## About this task
Copy every line of the records that includes the word "format".

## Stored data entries

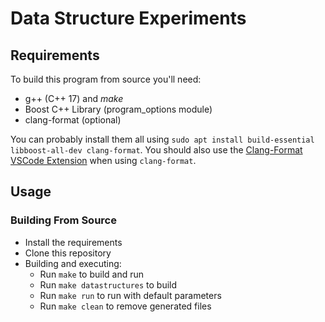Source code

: # Data Structure Experiments

## Requirements

To build this program from source you'll need:

- g++ (C++ 17) and _make_
- Boost C++ Library (program_options module)
- clang-format (optional)

You can probably install them all using `sudo apt install build-essential libboost-all-dev clang-format`. You should also use the [Clang-Format VSCode Extension](https://marketplace.visualstudio.com/items?itemName=xaver.clang-format) when using `clang-format`.

## Usage

### Building From Source

- Install the requirements
- Clone this repository
- Building and executing:
  - Run `make` to build and run
  - Run `make datastructures` to build
  - Run `make run` to run with default parameters
  - Run `make clean` to remove generated files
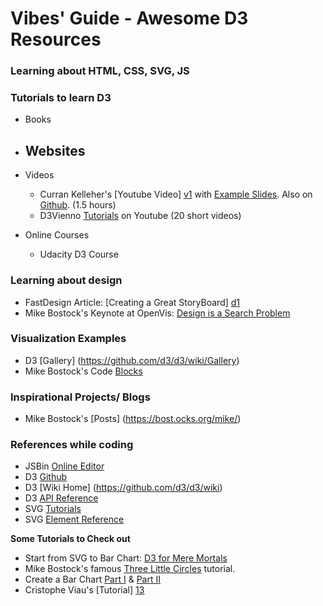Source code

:# Vibes' Guide - Awesome D3 Resources

 
### Learning about HTML, CSS, SVG, JS



### Tutorials to learn D3
* Books
* Websites
	- 
* Videos
	- Curran Kelleher's [Youtube Video] [v1] with [Example Slides][v2]. Also on [Github][v3]. (1.5 hours)
	- D3Vienno [Tutorials][v4] on Youtube (20 short videos) 

* Online Courses
	- Udacity D3 Course


### Learning about design
- FastDesign Article: [Creating a Great StoryBoard] [d1]
- Mike Bostock's Keynote at OpenVis: [Design is a Search Problem][d2]


### Visualization Examples
- D3 [Gallery] (https://github.com/d3/d3/wiki/Gallery)
- Mike Bostock's Code [Blocks](https://bl.ocks.org/mbostock)


### Inspirational Projects/ Blogs
- Mike Bostock's [Posts] (https://bost.ocks.org/mike/)


### References while coding
- JSBin [Online Editor](http://jsbin.com/?html,output)
- D3 [Github](https://github.com/d3/d3/)
- D3 [Wiki Home] (https://github.com/d3/d3/wiki)
- D3 [API Reference](https://github.com/d3/d3/blob/master/API.md)
- SVG [Tutorials](https://developer.mozilla.org/en-US/docs/Web/SVG/Tutorial)
- SVG [Element Reference](https://developer.mozilla.org/en-US/docs/Web/SVG/Element#SVG_elements_by_category)


**Some Tutorials to Check out**

* Start from SVG to Bar Chart: [D3 for Mere Mortals][9]
* Mike Bostock's famous [Three Little Circles][10] tutorial.
* Create a Bar Chart [Part I][11] & [Part II][12]
* Cristophe Viau's [Tutorial] [13]

<!--Setup Tutorials-->
[v1]: https://www.youtube.com/watch?v=8jvoTV54nXw
[v2]: http://curran.github.io/screencasts/introToD3/examples/viewer/#/
[v3]: https://github.com/curran/screencasts/tree/gh-pages/introToD3
[v4]: https://www.youtube.com/watch?v=n5NcCoa9dDU&list=PL6il2r9i3BqH9PmbOf5wA5E1wOG3FT22p


[d1]: https://www.fastcodesign.com/1672917/the-8-steps-to-creating-a-great-storyboard
[d2]: https://www.youtube.com/watch?v=fThhbt23SGM

<!--Setup Tutorials-->
[align1]: http://alignedleft.com/tutorials/d3/fundamentals
[align2]: http://alignedleft.com/tutorials/d3/setup
<!--Official D3 Resources-->
[8]: https://www.dashingd3js.com/d3js-first-steps
<!--Basic D3 Tutorials-->
[9]: http://www.recursion.org/d3-for-mere-mortals/
[10]: https://bost.ocks.org/mike/circles/
[11]: https://bost.ocks.org/mike/bar/
[12]: https://bost.ocks.org/mike/bar/2/
[13]: http://christopheviau.com/d3_tutorial/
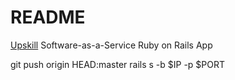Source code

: # README

[Upskill](http://upskillcourses.com) Software-as-a-Service Ruby on Rails App

git push origin HEAD:master
rails s -b $IP -p $PORT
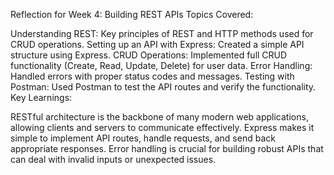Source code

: Reflection for Week 4: Building REST APIs
Topics Covered:

Understanding REST: Key principles of REST and HTTP methods used for CRUD operations.
Setting up an API with Express: Created a simple API structure using Express.
CRUD Operations: Implemented full CRUD functionality (Create, Read, Update, Delete) for user data.
Error Handling: Handled errors with proper status codes and messages.
Testing with Postman: Used Postman to test the API routes and verify the functionality.
Key Learnings:

RESTful architecture is the backbone of many modern web applications, allowing clients and servers to communicate effectively.
Express makes it simple to implement API routes, handle requests, and send back appropriate responses.
Error handling is crucial for building robust APIs that can deal with invalid inputs or unexpected issues.
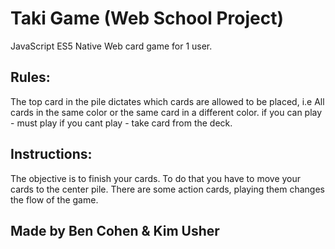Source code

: # Taki Game (Web School Project)
JavaScript ES5 Native Web card game for 1 user.
## Rules:
The top card in the pile dictates which cards are allowed to be placed,
i.e All cards in the same color or the same card in a different color.
if you can play		- must play
if you cant play	- take card from the deck.
## Instructions:
The objective is to finish your cards. To do that you have to move your cards to the center pile. There are some action cards, playing them changes the flow of the game.

## Made by Ben Cohen & Kim Usher

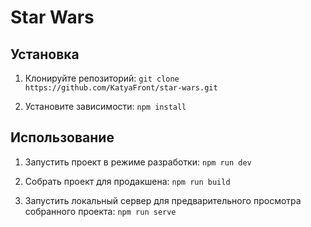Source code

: # Star Wars

## Установка
1. Клонируйте репозиторий:
` git clone https://github.com/KatyaFront/star-wars.git `

2. Установите зависимости:
`npm install`

## Использование
1. Запустить проект в режиме разработки:
`npm run dev`

2. Собрать проект для продакшена:
`npm run build`

3. Запустить локальный сервер для предварительного просмотра собранного проекта:
`npm run serve` 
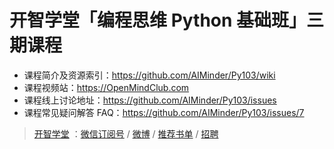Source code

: # 开智学堂「编程思维 Python 基础班」三期课程


- 课程简介及资源索引：https://github.com/AIMinder/Py103/wiki
- 课程视频站：https://OpenMindClub.com
- 课程线上讨论地址：https://github.com/AIMinder/Py103/issues
- 课程常见疑问解答 FAQ：https://github.com/AIMinder/Py103/issues/7


> [开智学堂](http://www.openmindclub.com/) ：[微信订阅号](http://weixin.sogou.com/weixin?type=1&query=%E5%BC%80%E6%99%BA%E5%AD%A6%E5%A0%82&ie=utf8&_sug_=y&_sug_type_=) / [微博](http://weibo.com/openmindclub) / [推荐书单](http://www.douban.com/people/openmindclub/doulists/all) / [招聘](https://github.com/OpenMindClub/Share/wiki/InfoJob)

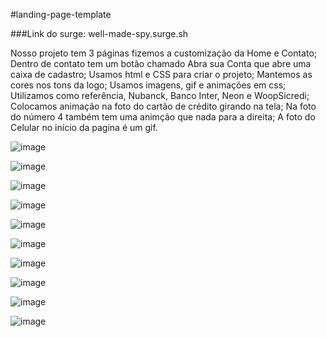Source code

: 
#landing-page-template

###Link do surge:
 well-made-spy.surge.sh

Nosso projeto tem 3 páginas fizemos a customização da Home e Contato;
Dentro de contato tem um botão chamado Abra sua Conta que abre uma caixa de cadastro;
Usamos html e CSS para criar o projeto;
Mantemos as cores nos tons da logo;
Usamos imagens, gif e animações em css;
Utilizamos como referência, Nubanck, Banco Inter, Neon e WoopSicredi;
Colocamos animação na foto do cartão de crédito girando na tela;
Na foto do número 4 também tem uma animção que nada para a direita;
A foto do Celular no início da pagina é um gif.



![image](https://user-images.githubusercontent.com/92445126/148828896-0b52e4fa-ace5-4dce-a860-8c4015dd2d50.png)

![image](https://user-images.githubusercontent.com/92445126/148828952-a400581a-ea25-4950-8185-7814ab4fc40a.png)

![image](https://user-images.githubusercontent.com/92445126/148828977-99092f02-99e5-416f-b056-c00d028d4e22.png)

![image](https://user-images.githubusercontent.com/92445126/148829001-3185ae16-aa59-4667-866b-d108e52f268c.png)

![image](https://user-images.githubusercontent.com/92445126/148829046-23d7b6bb-79ab-4923-b12e-d3636b45d969.png)

![image](https://user-images.githubusercontent.com/92445126/148829065-f28c81dd-5777-4eb9-b564-cb615b08b819.png)

![image](https://user-images.githubusercontent.com/92445126/148829126-fcb08616-9176-4a40-bebc-c13ce47bd19f.png)

![image](https://user-images.githubusercontent.com/92445126/148829163-5f546a61-d2af-4121-ad63-a3ce9886aa2d.png)

![image](https://user-images.githubusercontent.com/92445126/148829204-b5741e7e-1e9c-41fe-b7e6-8f46247a1658.png)

![image](https://user-images.githubusercontent.com/92445126/148829229-26a60740-63ab-45c6-9dca-4bfa0b23a20b.png)



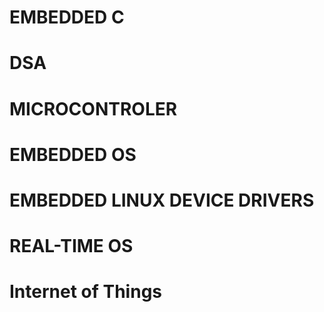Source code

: # EMBEDDED C
# DSA
# MICROCONTROLER
# EMBEDDED OS
# EMBEDDED LINUX DEVICE DRIVERS
# REAL-TIME OS
# Internet of Things
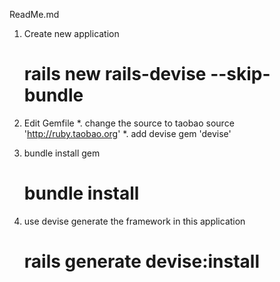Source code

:ReadMe.md
1. Create new application
    # rails new rails-devise --skip-bundle

2. Edit Gemfile
    *. change the source to taobao
        source 'http://ruby.taobao.org'
    *. add devise
        gem 'devise' 

3. bundle install gem
    # bundle install

4. use devise generate the framework in this application
    # rails generate devise:install
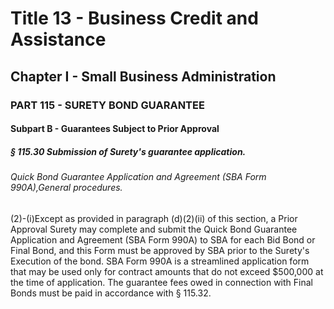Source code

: 
# Title 13 - Business Credit and Assistance
## Chapter I - Small Business Administration
### PART 115 - SURETY BOND GUARANTEE
#### Subpart B - Guarantees Subject to Prior Approval
##### § 115.30 Submission of Surety's guarantee application.
###### Quick Bond Guarantee Application and Agreement (SBA Form 990A),General procedures.

(2)-(i)Except as provided in paragraph (d)(2)(ii) of this section, a Prior Approval Surety may complete and submit the Quick Bond Guarantee Application and Agreement (SBA Form 990A) to SBA for each Bid Bond or Final Bond, and this Form must be approved by SBA prior to the Surety's Execution of the bond. SBA Form 990A is a streamlined application form that may be used only for contract amounts that do not exceed $500,000 at the time of application. The guarantee fees owed in connection with Final Bonds must be paid in accordance with § 115.32.
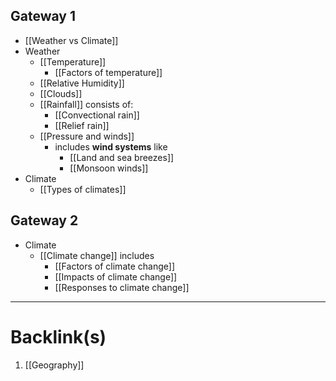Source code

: ## Gateway 1
- [[Weather vs Climate]]
- Weather
	- [[Temperature]]
		- [[Factors of temperature]]
	- [[Relative Humidity]]
	- [[Clouds]]
	- [[Rainfall]] consists of:
		- [[Convectional rain]]
		- [[Relief rain]]
	- [[Pressure and winds]]
		- includes **wind systems** like
			- [[Land and sea breezes]]
			- [[Monsoon winds]]
- Climate
	- [[Types of climates]]
## Gateway 2
- Climate
	- [[Climate change]] includes
		- [[Factors of climate change]]
		- [[Impacts of climate change]]
		- [[Responses to climate change]]

---
# Backlink(s)
1. [[Geography]]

## Result of the exercise
- clang-format (optional)
You can probably install them all using `sudo apt install build-essential libboost-all-dev clang-format`. You should also use the [Clang-Format VSCode Extension](https://marketplace.visualstudio.com/items?itemName=xaver.clang-format) when using `clang-format`.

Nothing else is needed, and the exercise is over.